Although the team was committed to sustainability for society’s good, it realized that such efforts within EnergyOps would be a hard sell. As the leadership team zeroed in on the company’s organizational culture, they noted how highly valued “competing and winning business” was. As a result, they decided to focus the messaging about the all-electric fleet as key to supporting the alternative energy sector (which supports the company winning more business) and realizing long-term cost savings (which supports long-term competitiveness and profitability).
Even with that messaging, business unit leaders pushed back on how quickly the vehicles would be replaced. They were worried about an oversized and concentrated hit on their unit’s profits if the vehicles were replaced all at once.
While the sustainability leadership team mulled over trying to convince these managers of the change’s urgency, a key question arose: Did they really need to drastically change the culture (and mindset) to solve their problem? More specifically, could they modify the timeline for the electric fleet’s integration and still have a successful change?
The answer was yes: The sustainability team leaders pivoted their initial timeline from one year to two-to-three years, depending on the age of each business unit’s fleet.

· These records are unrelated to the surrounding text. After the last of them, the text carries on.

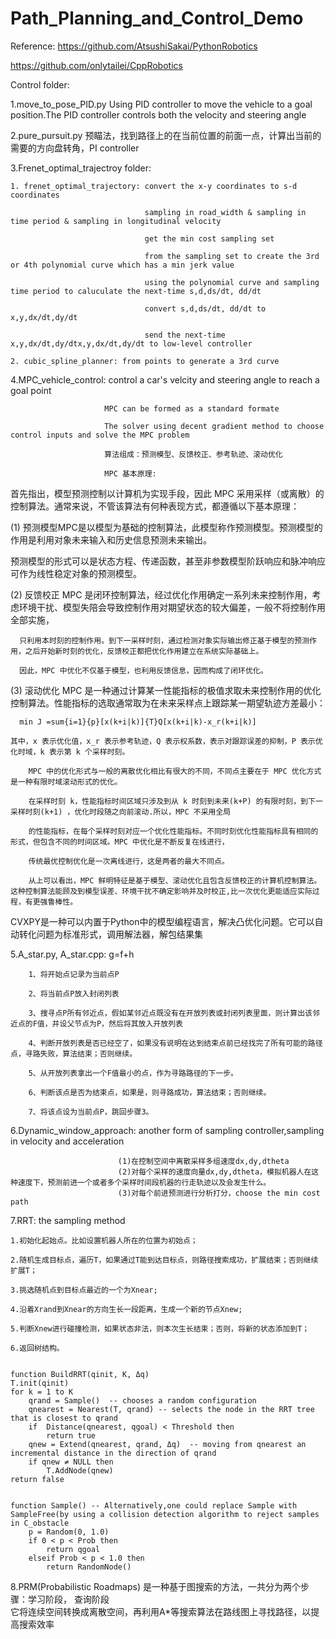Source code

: # Path_Planning_and_Control_Demo

Reference:
https://github.com/AtsushiSakai/PythonRobotics

https://github.com/onlytailei/CppRobotics

Control folder:

1.move_to_pose_PID.py 
  Using PID controller to move the vehicle to a goal position.The PID controller controls both the velocity and steering angle
 
2.pure_pursuit.py
  预瞄法，找到路径上的在当前位置的前面一点，计算出当前的需要的方向盘转角，PI controller
 
3.Frenet_optimal_trajectroy folder:

    1. frenet_optimal_trajectory: convert the x-y coordinates to s-d coordinates
    
                                  sampling in road_width & sampling in time period & sampling in longitudinal velocity
                                  
                                  get the min cost sampling set      
                                  
                                  from the sampling set to create the 3rd or 4th polynomial curve which has a min jerk value
                                  
                                  using the polynomial curve and sampling time period to caluculate the next-time s,d,ds/dt, dd/dt
                                  
                                  convert s,d,ds/dt, dd/dt to x,y,dx/dt,dy/dt
                                  
                                  send the next-time x,y,dx/dt,dy/dtx,y,dx/dt,dy/dt to low-level controller  
                                  
    2. cubic_spline_planner: from points to generate a 3rd curve  
 
 
 
 4.MPC_vehicle_control:  control a car's velcity and steering angle to reach a goal point
 
                         MPC can be formed as a standard formate
    
                         The solver using decent gradient method to choose control inputs and solve the MPC problem   

                         算法组成：预测模型、反馈校正、参考轨迹、滚动优化

                         MPC 基本原理:

首先指出，模型预测控制以计算机为实现手段，因此 MPC 采用采样（或离散）的控制算法。通常来说，不管该算法有何种表现方式，都遵循以下基本原理：  



 (1) 预测模型MPC是以模型为基础的控制算法，此模型称作预测模型。预测模型的作用是利用对象未来输入和历史信息预测未来输出。

   预测模型的形式可以是状态方程、传递函数，甚至非参数模型阶跃响应和脉冲响应可作为线性稳定对象的预测模型。
   
 (2) 反馈校正 MPC 是闭环控制算法，经过优化作用确定一系列未来控制作用，考虑环境干扰、模型失陪会导致控制作用对期望状态的较大偏差，一般不将控制作用全部实施，

      只利用本时刻的控制作用。到下一采样时刻，通过检测对象实际输出修正基于模型的预测作用，之后开始新时刻的优化，反馈校正都把优化作用建立在系统实际基础上。

      因此，MPC 中优化不仅基于模型，也利用反馈信息，因而构成了闭环优化。

   
 (3) 滚动优化 MPC 是一种通过计算某一性能指标的极值求取未来控制作用的优化控制算法。性能指标的选取通常取为在未来采样点上跟踪某一期望轨迹方差最小：

      min J =sum{i=1}{p}[x(k+i|k)]{T}Q[x(k+i|k)-x_r(k+i|k)]

    其中，x 表示优化值，x_r 表示参考轨迹，Q 表示权系数，表示对跟踪误差的抑制，P 表示优化时域，k 表示第 k 个采样时刻。

        MPC 中的优化形式与一般的离散优化相比有很大的不同，不同点主要在于 MPC 优化方式是一种有限时域滚动形式的优化。

        在采样时刻 k，性能指标时间区域只涉及到从 k 时刻到未来(k+P) 的有限时刻，到下一采样时刻(k+1) ，优化时段随之向前滚动.所以，MPC 不采用全局

        的性能指标，在每个采样时刻对应一个优化性能指标。不同时刻优化性能指标具有相同的形式，但包含不同的时间区域。MPC 中优化是不断反复在线进行，

        传统最优控制优化是一次离线进行，这是两者的最大不同点。
         
        从上可以看出，MPC 鲜明特征是基于模型、滚动优化且包含反馈校正的计算机控制算法。这种控制算法能顾及到模型误差、环境干扰不确定影响并及时校正,比一次优化更能适应实际过程，有更强鲁棒性。
        

  CVXPY是一种可以内置于Python中的模型编程语言，解决凸优化问题。它可以自动转化问题为标准形式，调用解法器，解包结果集
 

5.A_star.py, A_star.cpp: g=f+h


        1、将开始点记录为当前点P

        2、将当前点P放入封闭列表

        3、搜寻点P所有邻近点，假如某邻近点既没有在开放列表或封闭列表里面，则计算出该邻近点的F值，并设父节点为P，然后将其放入开放列表

        4、判断开放列表是否已经空了，如果没有说明在达到结束点前已经找完了所有可能的路径点，寻路失败，算法结束；否则继续。

        5、从开放列表拿出一个F值最小的点，作为寻路路径的下一步。

        6、判断该点是否为结束点，如果是，则寻路成功，算法结束；否则继续。

        7、将该点设为当前点P，跳回步骤3。



6.Dynamic_window_approach: another form of sampling controller,sampling in velocity and acceleration
                            
                            (1)在控制空间中离散采样多组速度dx,dy,dtheta
                            (2)对每个采样的速度向量dx,dy,dtheta，模拟机器人在这种速度下，预测前进一个或者多个采样时间段机器的行走轨迹以及会发生什么。
                            (3)对每个前进预测进行分析打分，choose the min cost path

                             

7.RRT: the sampling method

    1.初始化起始点。比如设置机器人所在的位置为初始点；

    2.随机生成目标点，遍历T，如果通过T能到达目标点，则路径搜索成功，扩展结束；否则继续扩展T；

    3.挑选随机点到目标点最近的一个为Xnear;

    4.沿着Xrand到Xnear的方向生长一段距离，生成一个新的节点Xnew;

    5.判断Xnew进行碰撞检测，如果状态非法，则本次生长结束；否则，将新的状态添加到T；

    6.返回树结构。   


    function BuildRRT(qinit, K, Δq)
    T.init(qinit)
    for k = 1 to K
        qrand = Sample()  -- chooses a random configuration
        qnearest = Nearest(T, qrand) -- selects the node in the RRT tree that is closest to qrand
        if  Distance(qnearest, qgoal) < Threshold then
            return true
        qnew = Extend(qnearest, qrand, Δq)  -- moving from qnearest an incremental distance in the direction of qrand
        if qnew ≠ NULL then
            T.AddNode(qnew)
    return false


    function Sample() -- Alternatively,one could replace Sample with SampleFree(by using a collision detection algorithm to reject samples in C_obstacle
        p = Random(0, 1.0)
        if 0 < p < Prob then
            return qgoal
        elseif Prob < p < 1.0 then
            return RandomNode()
       


8.PRM(Probabilistic Roadmaps) 是一种基于图搜索的方法，一共分为两个步骤：学习阶段， 查询阶段     
           它将连续空间转换成离散空间，再利用A*等搜索算法在路线图上寻找路径，以提高搜索效率

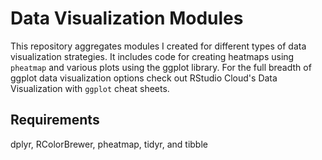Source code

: # Data Visualization Modules
This repository aggregates modules I created for different types of data visualization strategies. It includes code for creating heatmaps using  `pheatmap` and various plots using the ggplot library. For the full breadth of ggplot data visualization options check out RStudio Cloud's Data Visualization with `ggplot` cheat sheets.

## Requirements
dplyr, RColorBrewer, pheatmap, tidyr, and tibble

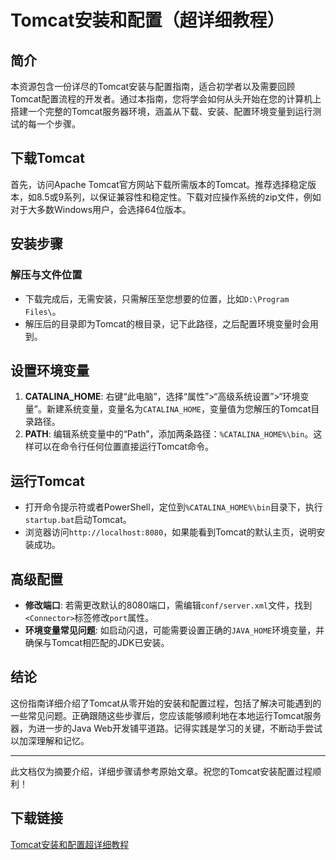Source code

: # Tomcat安装和配置（超详细教程）

## 简介

本资源包含一份详尽的Tomcat安装与配置指南，适合初学者以及需要回顾Tomcat配置流程的开发者。通过本指南，您将学会如何从头开始在您的计算机上搭建一个完整的Tomcat服务器环境，涵盖从下载、安装、配置环境变量到运行测试的每一个步骤。

## 下载Tomcat

首先，访问Apache Tomcat官方网站下载所需版本的Tomcat。推荐选择稳定版本，如8.5或9系列，以保证兼容性和稳定性。下载对应操作系统的zip文件，例如对于大多数Windows用户，会选择64位版本。

## 安装步骤

### 解压与文件位置

- 下载完成后，无需安装，只需解压至您想要的位置，比如`D:\Program Files\`。
- 解压后的目录即为Tomcat的根目录，记下此路径，之后配置环境变量时会用到。

## 设置环境变量

1. **CATALINA_HOME**: 右键“此电脑”，选择“属性”>“高级系统设置”>“环境变量”。新建系统变量，变量名为`CATALINA_HOME`，变量值为您解压的Tomcat目录路径。
2. **PATH**: 编辑系统变量中的“Path”，添加两条路径：`%CATALINA_HOME%\bin`。这样可以在命令行任何位置直接运行Tomcat命令。

## 运行Tomcat

- 打开命令提示符或者PowerShell，定位到`%CATALINA_HOME%\bin`目录下，执行`startup.bat`启动Tomcat。
- 浏览器访问`http://localhost:8080`，如果能看到Tomcat的默认主页，说明安装成功。

## 高级配置

- **修改端口**: 若需更改默认的8080端口，需编辑`conf/server.xml`文件，找到`<Connector>`标签修改`port`属性。
- **环境变量常见问题**: 如启动闪退，可能需要设置正确的`JAVA_HOME`环境变量，并确保与Tomcat相匹配的JDK已安装。

## 结论

这份指南详细介绍了Tomcat从零开始的安装和配置过程，包括了解决可能遇到的一些常见问题。正确跟随这些步骤后，您应该能够顺利地在本地运行Tomcat服务器，为进一步的Java Web开发铺平道路。记得实践是学习的关键，不断动手尝试以加深理解和记忆。

---

此文档仅为摘要介绍，详细步骤请参考原始文章。祝您的Tomcat安装配置过程顺利！

## 下载链接

[Tomcat安装和配置超详细教程](https://pan.quark.cn/s/95f5f4cc8940)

While the process wasn’t without struggle, the revised change solution allowed EnergyOps to move forward and meet its emissions reduction goals. The lesson: Instead of transforming the culture to support the change, find ways to show how the change supports the culture, and vice versa. If needed, revise the change to better align with the culture. Once a minimally viable solution has been designed, instead of first asking “What about the organizational culture needs to transform to implement the solution successfully?” ask these three questions:
- What about the solution supports the current organizational culture?
- What about the current organizational culture supports the solution?
- What about the solution may need to be revised to best align with the current organizational culture while still solving the problem?
Armed with a powerful coalition, change origin story, and connection between your organization’s culture and the change effort, you are better prepared to succeed. You are ready to avoid the hero complex and move toward creating a whole team of change heroes with whom you can collectively scale change and grow your organization.